Прозвенел звонок и затем, в кабинет, помахивая чемоданчиком в руке, вошел вперёд пузом, подхваченным снизу брючным ремнём, лысеватый, в пенсне на кончике носа – историк, после чего добрым взглядом обвёл класс.
– Нус-с, – произнёс он, проходя к учительскому месту и водружая звякнувший металлом чемоданчик на стол, – все готовы к контрольной?
Вопрос был риторический. Нет, сомнения были у всех, кроме, может быть, меня, но кто же признается? Мигом Фридрих Карлович стул с пиками точёными организует, и это в лучшем случае, а так может и пронесёт.

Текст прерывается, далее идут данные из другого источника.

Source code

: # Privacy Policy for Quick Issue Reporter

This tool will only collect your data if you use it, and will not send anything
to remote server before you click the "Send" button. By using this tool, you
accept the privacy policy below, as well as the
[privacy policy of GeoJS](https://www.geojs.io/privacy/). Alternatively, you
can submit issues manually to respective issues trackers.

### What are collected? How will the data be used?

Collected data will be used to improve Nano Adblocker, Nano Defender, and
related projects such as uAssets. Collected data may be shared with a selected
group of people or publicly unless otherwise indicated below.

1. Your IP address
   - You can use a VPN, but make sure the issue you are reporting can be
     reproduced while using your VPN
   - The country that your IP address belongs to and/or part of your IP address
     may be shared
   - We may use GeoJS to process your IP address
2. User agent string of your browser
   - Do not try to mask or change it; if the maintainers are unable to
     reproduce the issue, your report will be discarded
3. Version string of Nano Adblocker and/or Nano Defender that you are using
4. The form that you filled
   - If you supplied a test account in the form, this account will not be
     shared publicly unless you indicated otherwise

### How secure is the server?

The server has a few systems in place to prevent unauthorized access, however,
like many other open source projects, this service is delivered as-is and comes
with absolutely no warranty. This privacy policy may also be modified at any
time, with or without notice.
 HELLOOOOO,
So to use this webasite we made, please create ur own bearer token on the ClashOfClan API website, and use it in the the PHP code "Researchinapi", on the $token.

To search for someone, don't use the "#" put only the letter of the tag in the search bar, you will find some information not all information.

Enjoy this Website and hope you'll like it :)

– Учебники убрали, убрали, я сказал! – он, задрав подбородок, оглядел всех через пенсне, – достали чистые листы и ручки, и чтобы больше ничего на парте не было!
– Кто там зевает?! – , углядев злостное пренебрежение по отношению к себе со стороны ученика, Фольтер метнулся вдоль ряда, с невероятной для его комплекции быстротой, настигая нарушителя прямо в момент максимального раскрытия челюсти.
По отчаянным глазам одноклассника было видно, что тот и рад бы был прекратить, но зевалось оно само, и процесс было уже не остановить.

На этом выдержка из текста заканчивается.